L’attesa di grandi cambiamenti soddisfa i militanti delle varie fazioni, e mantiene saldo il legame fra militanti e leader, ma poi si scontra con due ostacoli: l’anima profonda (conservatrice) del Paese e i tanti, diffusi, poteri di veto che lavorano, quasi sempre con successo, a difesa dello status quo. Dovrebbe insegnare qualcosa la parabola di Matteo Renzi. Per un brevissimo periodo fu la figura dominante del Paese. Lo aveva in pugno. Sembrò che egli avesse la forza per iniettare molta innovazione nella vita pubblica italiana. Poi, con la stessa velocità con cui era sorta, la sua stella politica tramontò. Pagò l’errore di avere pestato i piedi a troppa gente simultaneamente.
L’impressione è che molto presto il governo Meloni dovrà dare una sfoltita alla sua agenda politica, dovrà selezionare gli impegni. Sarebbe già una grande riforma, una innovazione radicale, se il governo intervenisse sul tema della riserva di legge. Ponendo fine alle gravi disfunzioni che si producono da tempo nel funzionamento della macchina statale. Con il Parlamento che si impiccia della più minuta attività amministrativa (Sabino Cassese, Corriere, 6 febbraio). Si tratterebbe di ridisegnare i rapporti fra Parlamento e pubblica amministrazione in modo da riportare tanto la legge quanto gli atti amministrativi alla loro funzione originaria, ristabilendo i confini fra l’attività parlamentare e quella amministrativa. È vero: non si tratterebbe (a differenza di ciò che promettono di fare gli «ismi»: presidenzialismo, federalismo) di una riforma capace di appassionare il grande pubblico. Ma avrebbe effetti duraturi e benefici sullo Stato e sui rapporti fra Stato e società.

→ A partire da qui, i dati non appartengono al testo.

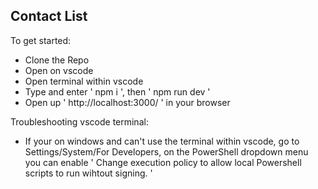 ## Contact List

To get started:

- Clone the Repo
- Open on vscode
- Open terminal within vscode
- Type and enter ' npm i ', then ' npm run dev '
- Open up ' http://localhost:3000/ ' in your browser

Troubleshooting vscode terminal:

- If your on windows and can't use the terminal within vscode, go to Settings/System/For Developers, on the PowerShell dropdown menu you can enable ' Change execution policy to allow local Powershell scripts to run wihtout signing. '
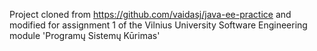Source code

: Project cloned from https://github.com/vaidasj/java-ee-practice and modified for assignment 1 of the Vilnius University Software Engineering module 'Programų Sistemų Kūrimas'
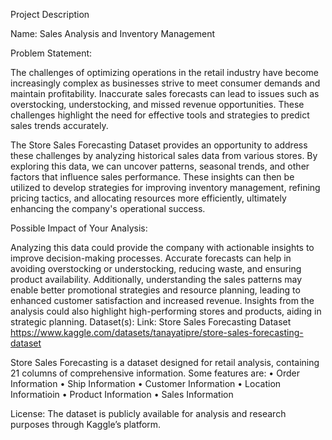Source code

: Project Description

Name: Sales Analysis and Inventory Management

Problem Statement: 

The challenges of optimizing operations in the retail industry have become increasingly complex as businesses strive to meet consumer demands and maintain profitability. Inaccurate sales forecasts can lead to issues such as overstocking, understocking, and missed revenue opportunities. These challenges highlight the need for effective tools and strategies to predict sales trends accurately.

The Store Sales Forecasting Dataset provides an opportunity to address these challenges by analyzing historical sales data from various stores. By exploring this data, we can uncover patterns, seasonal trends, and other factors that influence sales performance. These insights can then be utilized to develop strategies for improving inventory management, refining pricing tactics, and allocating resources more efficiently, ultimately enhancing the company's operational success.

Possible Impact of Your Analysis:

Analyzing this data could provide the company with actionable insights to improve decision-making processes. Accurate forecasts can help in avoiding overstocking or understocking, reducing waste, and ensuring product availability. Additionally, understanding the sales patterns may enable better promotional strategies and resource planning, leading to enhanced customer satisfaction and increased revenue. Insights from the analysis could also highlight high-performing stores and products, aiding in strategic planning.
Dataset(s):
Link: Store Sales Forecasting Dataset
https://www.kaggle.com/datasets/tanayatipre/store-sales-forecasting-dataset

Store Sales Forecasting is a dataset designed for retail analysis, containing 21 columns of comprehensive information. Some features are:
•	Order Information
•	Ship Information
•	Customer Information
•	Location Informatioin
•	Product Information
•	Sales Information

License: The dataset is publicly available for analysis and research purposes through Kaggle’s platform.
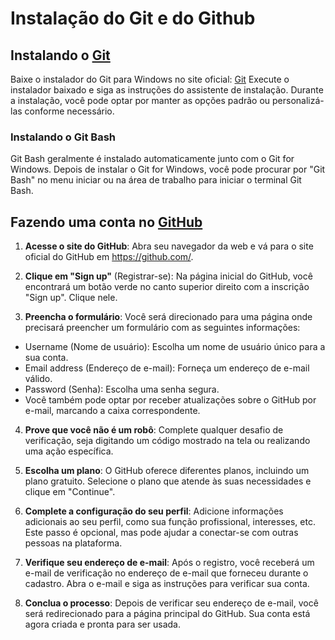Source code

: # Instalação do Git e do Github

## Instalando o [Git](https://gitforwindows.org/)

Baixe o instalador do Git para Windows no site oficial: [Git](https://gitforwindows.org/)
Execute o instalador baixado e siga as instruções do assistente de instalação.
Durante a instalação, você pode optar por manter as opções padrão ou personalizá-las conforme necessário.

### Instalando o Git Bash

Git Bash geralmente é instalado automaticamente junto com o Git for Windows.
Depois de instalar o Git for Windows, você pode procurar por "Git Bash" no menu iniciar ou na área de trabalho para iniciar o terminal Git Bash.

## Fazendo uma conta no [GitHub](https://github.com/)

1. **Acesse o site do GitHub**:
Abra seu navegador da web e vá para o site oficial do GitHub em https://github.com/.

2. **Clique em "Sign up"** (Registrar-se):
Na página inicial do GitHub, você encontrará um botão verde no canto superior direito com a inscrição "Sign up". Clique nele.

3. **Preencha o formulário**:
Você será direcionado para uma página onde precisará preencher um formulário com as seguintes informações:

- Username (Nome de usuário): Escolha um nome de usuário único para a sua conta.
- Email address (Endereço de e-mail): Forneça um endereço de e-mail válido.
- Password (Senha): Escolha uma senha segura.
- Você também pode optar por receber atualizações sobre o GitHub por e-mail, marcando a caixa correspondente.

4. **Prove que você não é um robô**:
Complete qualquer desafio de verificação, seja digitando um código mostrado na tela ou realizando uma ação específica.

5. **Escolha um plano**:
O GitHub oferece diferentes planos, incluindo um plano gratuito. Selecione o plano que atende às suas necessidades e clique em "Continue".

6. **Complete a configuração do seu perfil**:
Adicione informações adicionais ao seu perfil, como sua função profissional, interesses, etc. Este passo é opcional, mas pode ajudar a conectar-se com outras pessoas na plataforma.

7. **Verifique seu endereço de e-mail**:
Após o registro, você receberá um e-mail de verificação no endereço de e-mail que forneceu durante o cadastro. Abra o e-mail e siga as instruções para verificar sua conta.

8. **Conclua o processo**:
Depois de verificar seu endereço de e-mail, você será redirecionado para a página principal do GitHub. Sua conta está agora criada e pronta para ser usada.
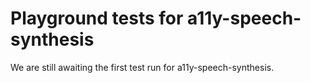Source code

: # Playground tests for a11y-speech-synthesis
We are still awaiting the first test run for a11y-speech-synthesis.
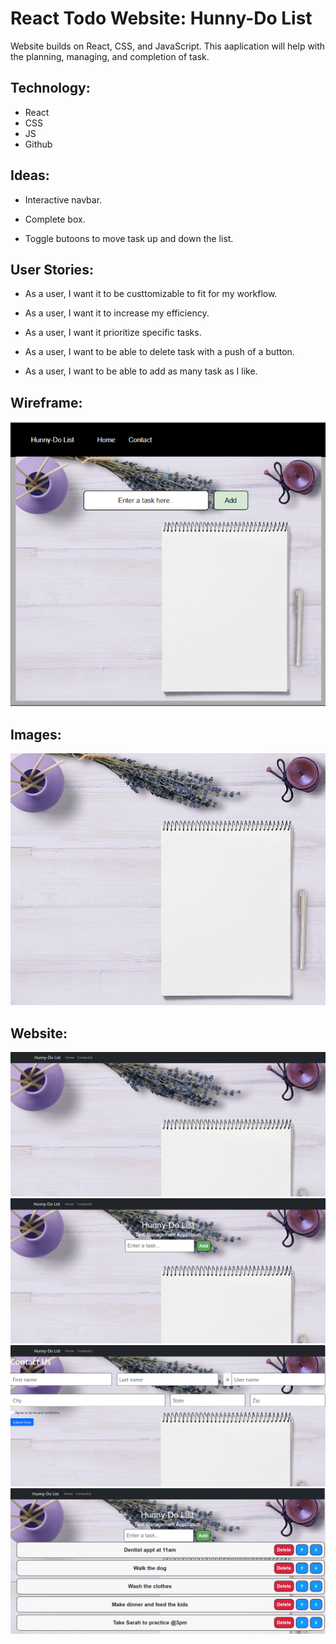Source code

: # React Todo Website: Hunny-Do List


Website builds on React, CSS, and JavaScript. This aaplication will help with the planning, managing, and completion of task.


## Technology:

- React
- CSS
- JS
- Github


## Ideas:

- Interactive navbar.

- Complete box.

- Toggle butoons to move task up and down the list.


## User Stories:

- As a user, I want it to be custtomizable to fit for my workflow.

- As a user, I want it to increase my efficiency.

- As a user, I want it prioritize specific tasks.

- As a user, I want to be able to delete task with a push of a button.

- As a user, I want to be able to add as many task as I like.


## Wireframe:
![Wireframe](<src/images/Home_tasklist.png>)



## Images:
![Images](<src/images/clipboard.jpeg>)

## Website:
![Website](<src/images/Hunny_DoList_01.png>)
![Website](<src/images/Hunny_DoList_02.png>)
![Website](<src/images/Hunny_DoList_03.png>)
![Website](<src/images/Hunny_DoList_04.png>)
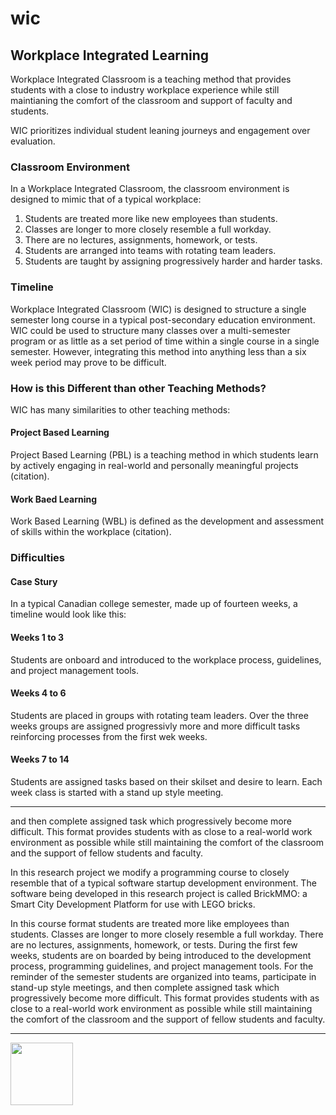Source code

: # wic

<style>@import url("//readme.codeadam.ca/readme.css");</style>

## Workplace Integrated Learning

Workplace Integrated Classroom is a teaching method that provides students with a close to industry workplace experience while still maintianing the comfort of the classroom and support of faculty and students.

WIC prioritizes individual student leaning journeys and engagement over evaluation. 

### Classroom Environment

In a Workplace Integrated Classroom, the classroom environment is designed to mimic that of a typical workplace:

1. Students are treated more like new employees than students.
2. Classes are longer to more closely resemble a full workday.
3. There are no lectures, assignments, homework, or tests.
4. Students are arranged into teams with rotating team leaders.
5. Students are taught by assigning progressively harder and harder tasks.

### Timeline

Workplace Integrated Classroom (WIC) is designed to structure a single semester long course in a typical post-secondary education environment. WIC could be used to structure many classes over a multi-semester program or as little as a set period of time within a single course in a single semester. However, integrating this method into anything less than a six week period may prove to be difficult. 

### How is this Different than other Teaching Methods?

WIC has many similarities to other teaching methods:

#### Project Based Learning

Project Based Learning (PBL) is a teaching method in which students learn by actively engaging in real-world and personally meaningful projects (citation). 

#### Work Baed Learning 

Work Based Learning (WBL) is defined as the development and assessment of skills within the workplace (citation).

### Difficulties


#### Case Stury

In a typical Canadian college semester, made up of fourteen weeks, a timeline would look like this:

#### Weeks 1 to 3

Students are onboard and introduced to the workplace process, guidelines, and project management tools.

#### Weeks 4 to 6

Students are placed in groups with rotating team leaders. Over the three weeks groups are assigned progressivly more and more difficult tasks reinforcing processes from the first wek weeks. 

#### Weeks 7 to 14

Students are assigned tasks based on their skilset and desire to learn. Each week class is started with a stand up style meeting. 

***

and then complete assigned task which progressively become more difficult. This format provides students with as close to a real-world work environment as possible while still maintaining the comfort of the classroom and the support of fellow students and faculty.



In this research project we modify a programming course to closely resemble that of a typical software startup development environment. The software being developed in this research project is called BrickMMO: a Smart City Development Platform for use with LEGO bricks. 

In this course format students are treated more like employees than students. Classes are longer to more closely resemble a full workday. There are no lectures, assignments, homework, or tests. During the first few weeks, students are on boarded by being introduced to the development process, programming guidelines, and project management tools. For the reminder of the semester students are organized into teams, participate in stand-up style meetings, and then complete assigned task which progressively become more difficult. This format provides students with as close to a real-world work environment as possible while still maintaining the comfort of the classroom and the support of fellow students and faculty.

---

<a href="https://brickmmo.com">
<img src="https://brickmmo.com/images/brickmmo-logo-horizontal.jpg" width="100">
</a>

Il governo Meloni, probabilmente, si sente in una botte di ferro tenuto conto dello stato comatoso del Pd e della frammentazione dell’opposizione. Ma anche se, come è possibile, la condizione di impotenza della opposizione dovesse durare a lungo, il declino della popolarità del governo ci sarebbe comunque prima o poi. Tra non molto, i suoi margini di manovra — già ristretti a causa delle scarse risorse disponibili — si ridurranno ulteriormente. Gli occorrerà molto realismo per non essere schiacciato dal sovraccarico dei problemi.